Top of THE RECORDS

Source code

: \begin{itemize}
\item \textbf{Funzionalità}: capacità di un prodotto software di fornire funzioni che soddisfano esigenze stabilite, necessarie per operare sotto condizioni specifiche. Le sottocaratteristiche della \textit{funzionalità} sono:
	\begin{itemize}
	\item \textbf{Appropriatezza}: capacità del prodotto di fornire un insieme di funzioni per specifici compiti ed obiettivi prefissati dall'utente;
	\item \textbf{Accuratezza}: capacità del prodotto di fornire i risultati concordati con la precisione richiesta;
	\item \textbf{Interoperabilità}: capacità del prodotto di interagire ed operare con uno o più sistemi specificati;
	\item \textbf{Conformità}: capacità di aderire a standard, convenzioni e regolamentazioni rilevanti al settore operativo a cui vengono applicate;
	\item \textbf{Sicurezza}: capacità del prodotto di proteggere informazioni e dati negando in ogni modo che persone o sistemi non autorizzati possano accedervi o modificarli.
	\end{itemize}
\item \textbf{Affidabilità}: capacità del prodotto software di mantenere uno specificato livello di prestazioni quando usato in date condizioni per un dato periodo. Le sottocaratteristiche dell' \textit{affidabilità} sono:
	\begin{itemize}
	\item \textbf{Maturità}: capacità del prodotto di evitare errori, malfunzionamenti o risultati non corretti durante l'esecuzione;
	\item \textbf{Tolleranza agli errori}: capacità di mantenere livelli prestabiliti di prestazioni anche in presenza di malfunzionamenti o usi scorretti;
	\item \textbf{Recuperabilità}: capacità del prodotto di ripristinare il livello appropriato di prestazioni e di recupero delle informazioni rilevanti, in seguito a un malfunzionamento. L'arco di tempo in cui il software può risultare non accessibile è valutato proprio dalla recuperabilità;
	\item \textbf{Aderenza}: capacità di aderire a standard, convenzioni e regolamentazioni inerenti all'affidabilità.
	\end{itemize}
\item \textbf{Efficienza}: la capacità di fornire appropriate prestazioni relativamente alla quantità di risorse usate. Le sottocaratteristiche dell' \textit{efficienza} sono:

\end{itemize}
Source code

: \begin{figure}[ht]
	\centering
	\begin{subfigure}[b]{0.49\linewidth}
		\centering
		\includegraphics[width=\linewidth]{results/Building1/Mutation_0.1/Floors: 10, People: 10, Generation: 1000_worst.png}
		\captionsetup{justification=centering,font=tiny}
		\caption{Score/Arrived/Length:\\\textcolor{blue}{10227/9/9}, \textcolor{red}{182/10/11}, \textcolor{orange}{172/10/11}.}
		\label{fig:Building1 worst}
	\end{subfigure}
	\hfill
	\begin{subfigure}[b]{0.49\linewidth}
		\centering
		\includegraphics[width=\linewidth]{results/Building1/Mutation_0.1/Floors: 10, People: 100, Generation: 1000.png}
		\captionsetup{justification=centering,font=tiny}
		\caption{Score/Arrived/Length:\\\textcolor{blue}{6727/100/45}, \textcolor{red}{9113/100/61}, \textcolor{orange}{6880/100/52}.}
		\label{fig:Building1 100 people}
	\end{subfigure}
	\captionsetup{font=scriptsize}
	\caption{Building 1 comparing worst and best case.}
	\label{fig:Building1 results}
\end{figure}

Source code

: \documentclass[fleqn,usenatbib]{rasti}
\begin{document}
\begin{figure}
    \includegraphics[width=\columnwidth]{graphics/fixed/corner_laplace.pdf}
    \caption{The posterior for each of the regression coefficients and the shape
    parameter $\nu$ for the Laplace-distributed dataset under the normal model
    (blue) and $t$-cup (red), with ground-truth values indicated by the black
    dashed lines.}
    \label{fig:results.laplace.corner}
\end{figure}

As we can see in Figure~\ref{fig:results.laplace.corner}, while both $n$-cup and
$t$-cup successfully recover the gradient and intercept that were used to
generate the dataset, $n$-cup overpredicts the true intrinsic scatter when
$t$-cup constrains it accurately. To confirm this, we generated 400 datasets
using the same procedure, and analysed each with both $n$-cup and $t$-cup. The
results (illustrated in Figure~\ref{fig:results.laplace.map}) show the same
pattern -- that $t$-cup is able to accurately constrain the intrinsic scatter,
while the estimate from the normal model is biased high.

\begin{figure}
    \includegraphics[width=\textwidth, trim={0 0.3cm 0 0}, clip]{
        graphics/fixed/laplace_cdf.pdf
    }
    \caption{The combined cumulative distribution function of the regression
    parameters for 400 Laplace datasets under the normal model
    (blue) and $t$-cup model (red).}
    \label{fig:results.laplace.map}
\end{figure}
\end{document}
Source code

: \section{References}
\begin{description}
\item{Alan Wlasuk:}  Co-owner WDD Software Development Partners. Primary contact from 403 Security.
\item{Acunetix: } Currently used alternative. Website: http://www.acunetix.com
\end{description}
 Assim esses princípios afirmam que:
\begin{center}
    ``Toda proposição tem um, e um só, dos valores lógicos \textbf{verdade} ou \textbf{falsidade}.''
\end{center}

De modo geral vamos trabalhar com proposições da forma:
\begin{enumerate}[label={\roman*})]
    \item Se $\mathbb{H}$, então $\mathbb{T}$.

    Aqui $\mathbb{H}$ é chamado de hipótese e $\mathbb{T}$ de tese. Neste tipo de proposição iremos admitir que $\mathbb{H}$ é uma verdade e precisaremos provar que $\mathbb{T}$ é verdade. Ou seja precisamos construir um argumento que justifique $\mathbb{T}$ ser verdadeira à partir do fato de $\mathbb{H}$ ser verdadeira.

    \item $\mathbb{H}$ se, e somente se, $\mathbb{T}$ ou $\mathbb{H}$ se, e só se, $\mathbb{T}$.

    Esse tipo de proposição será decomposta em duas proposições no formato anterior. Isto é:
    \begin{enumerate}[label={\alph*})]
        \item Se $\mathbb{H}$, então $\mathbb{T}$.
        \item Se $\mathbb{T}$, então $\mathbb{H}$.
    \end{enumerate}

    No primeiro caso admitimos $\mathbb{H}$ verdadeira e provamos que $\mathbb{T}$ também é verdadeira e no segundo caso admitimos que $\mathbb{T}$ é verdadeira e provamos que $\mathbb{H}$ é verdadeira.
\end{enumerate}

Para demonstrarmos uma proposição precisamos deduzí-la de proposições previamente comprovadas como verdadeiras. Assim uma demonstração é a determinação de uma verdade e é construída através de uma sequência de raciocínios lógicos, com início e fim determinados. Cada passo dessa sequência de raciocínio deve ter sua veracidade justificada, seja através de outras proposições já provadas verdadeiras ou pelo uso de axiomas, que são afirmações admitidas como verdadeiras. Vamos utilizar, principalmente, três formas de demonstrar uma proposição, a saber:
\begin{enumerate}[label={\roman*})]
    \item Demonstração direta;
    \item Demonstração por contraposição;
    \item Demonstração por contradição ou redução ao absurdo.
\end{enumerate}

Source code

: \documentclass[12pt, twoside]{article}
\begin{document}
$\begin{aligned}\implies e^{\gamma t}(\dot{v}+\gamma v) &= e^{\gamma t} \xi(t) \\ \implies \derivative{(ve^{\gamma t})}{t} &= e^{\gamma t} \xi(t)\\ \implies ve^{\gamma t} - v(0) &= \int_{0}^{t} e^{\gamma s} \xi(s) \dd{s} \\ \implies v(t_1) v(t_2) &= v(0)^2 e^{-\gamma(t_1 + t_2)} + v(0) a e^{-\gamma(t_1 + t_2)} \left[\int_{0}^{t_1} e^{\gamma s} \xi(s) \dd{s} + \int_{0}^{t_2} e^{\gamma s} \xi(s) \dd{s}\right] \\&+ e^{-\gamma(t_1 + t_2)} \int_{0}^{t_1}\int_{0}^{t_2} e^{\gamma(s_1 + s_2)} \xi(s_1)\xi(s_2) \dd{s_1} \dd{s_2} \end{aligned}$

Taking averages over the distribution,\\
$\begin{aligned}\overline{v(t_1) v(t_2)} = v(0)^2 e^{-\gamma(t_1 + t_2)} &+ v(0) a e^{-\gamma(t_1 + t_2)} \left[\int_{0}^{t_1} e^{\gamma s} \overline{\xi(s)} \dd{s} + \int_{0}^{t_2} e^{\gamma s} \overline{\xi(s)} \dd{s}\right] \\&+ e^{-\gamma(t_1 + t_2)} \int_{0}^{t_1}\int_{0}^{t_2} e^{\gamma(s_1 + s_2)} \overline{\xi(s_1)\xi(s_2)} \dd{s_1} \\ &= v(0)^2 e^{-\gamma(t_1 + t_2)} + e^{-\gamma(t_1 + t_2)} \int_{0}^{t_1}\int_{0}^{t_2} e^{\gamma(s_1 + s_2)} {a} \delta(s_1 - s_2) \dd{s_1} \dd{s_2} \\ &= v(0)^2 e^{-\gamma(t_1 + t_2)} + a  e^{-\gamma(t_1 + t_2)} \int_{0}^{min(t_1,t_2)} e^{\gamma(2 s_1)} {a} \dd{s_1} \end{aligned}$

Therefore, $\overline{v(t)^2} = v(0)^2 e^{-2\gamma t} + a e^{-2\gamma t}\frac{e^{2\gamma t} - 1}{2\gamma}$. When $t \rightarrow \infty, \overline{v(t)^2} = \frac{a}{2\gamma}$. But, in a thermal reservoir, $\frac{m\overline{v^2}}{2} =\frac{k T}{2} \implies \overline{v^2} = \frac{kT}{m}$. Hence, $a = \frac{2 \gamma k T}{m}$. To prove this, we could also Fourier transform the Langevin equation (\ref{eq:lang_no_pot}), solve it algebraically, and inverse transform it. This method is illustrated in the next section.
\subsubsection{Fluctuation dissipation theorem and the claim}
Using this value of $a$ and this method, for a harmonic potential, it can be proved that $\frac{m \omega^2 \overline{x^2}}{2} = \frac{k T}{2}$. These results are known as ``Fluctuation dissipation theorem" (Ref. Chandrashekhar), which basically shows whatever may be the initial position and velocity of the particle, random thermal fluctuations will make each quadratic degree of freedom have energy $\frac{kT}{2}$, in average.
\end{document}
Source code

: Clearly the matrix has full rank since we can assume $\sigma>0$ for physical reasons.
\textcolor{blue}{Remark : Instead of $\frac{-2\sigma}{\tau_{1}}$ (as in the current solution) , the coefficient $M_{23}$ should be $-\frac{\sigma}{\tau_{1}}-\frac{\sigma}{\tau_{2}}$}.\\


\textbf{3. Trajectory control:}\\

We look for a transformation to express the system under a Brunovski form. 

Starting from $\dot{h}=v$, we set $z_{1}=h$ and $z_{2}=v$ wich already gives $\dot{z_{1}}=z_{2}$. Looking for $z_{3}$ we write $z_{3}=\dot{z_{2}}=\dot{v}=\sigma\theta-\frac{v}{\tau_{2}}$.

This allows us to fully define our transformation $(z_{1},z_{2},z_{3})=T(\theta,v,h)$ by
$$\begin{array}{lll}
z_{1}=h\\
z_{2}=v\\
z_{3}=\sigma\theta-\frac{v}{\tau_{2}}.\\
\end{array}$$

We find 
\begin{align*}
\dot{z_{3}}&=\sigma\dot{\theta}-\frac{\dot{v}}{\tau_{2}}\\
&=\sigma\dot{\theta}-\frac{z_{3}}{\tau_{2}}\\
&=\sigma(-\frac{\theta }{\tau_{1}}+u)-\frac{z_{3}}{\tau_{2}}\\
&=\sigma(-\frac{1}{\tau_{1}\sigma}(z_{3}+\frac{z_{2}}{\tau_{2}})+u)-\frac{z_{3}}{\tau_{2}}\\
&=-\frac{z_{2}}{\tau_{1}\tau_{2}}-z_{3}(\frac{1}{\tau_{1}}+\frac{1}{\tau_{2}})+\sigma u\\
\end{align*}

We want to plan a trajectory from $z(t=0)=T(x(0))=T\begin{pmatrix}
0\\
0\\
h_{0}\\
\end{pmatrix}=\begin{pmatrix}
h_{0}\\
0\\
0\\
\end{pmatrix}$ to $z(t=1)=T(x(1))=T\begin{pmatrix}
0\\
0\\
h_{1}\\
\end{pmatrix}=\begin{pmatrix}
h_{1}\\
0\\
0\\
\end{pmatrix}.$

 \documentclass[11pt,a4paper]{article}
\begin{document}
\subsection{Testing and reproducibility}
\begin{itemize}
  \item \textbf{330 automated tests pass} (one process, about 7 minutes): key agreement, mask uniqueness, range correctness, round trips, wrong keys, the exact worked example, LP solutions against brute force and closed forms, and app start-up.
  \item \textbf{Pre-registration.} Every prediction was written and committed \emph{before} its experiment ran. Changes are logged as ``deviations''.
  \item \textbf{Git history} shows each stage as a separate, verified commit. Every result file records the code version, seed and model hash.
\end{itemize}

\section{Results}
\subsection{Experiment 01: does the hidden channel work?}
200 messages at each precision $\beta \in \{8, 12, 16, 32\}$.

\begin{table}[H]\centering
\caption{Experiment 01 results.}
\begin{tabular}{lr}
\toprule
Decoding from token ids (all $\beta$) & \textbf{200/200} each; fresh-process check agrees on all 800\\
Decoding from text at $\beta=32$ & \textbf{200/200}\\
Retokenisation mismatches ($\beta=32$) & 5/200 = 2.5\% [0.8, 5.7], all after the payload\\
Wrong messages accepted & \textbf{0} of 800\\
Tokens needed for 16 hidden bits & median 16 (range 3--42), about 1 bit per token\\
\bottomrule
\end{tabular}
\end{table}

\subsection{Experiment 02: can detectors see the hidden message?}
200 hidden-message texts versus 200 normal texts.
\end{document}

Bottom of THE RECORDS

**WORK TASK**
Every line with the word "regolamentazioni" in it should be copied from the listing above.

**RESULT**
	\item \textbf{Conformità}: capacità di aderire a standard, convenzioni e regolamentazioni rilevanti al settore operativo a cui vengono applicate;
	\item \textbf{Aderenza}: capacità di aderire a standard, convenzioni e regolamentazioni inerenti all'affidabilità.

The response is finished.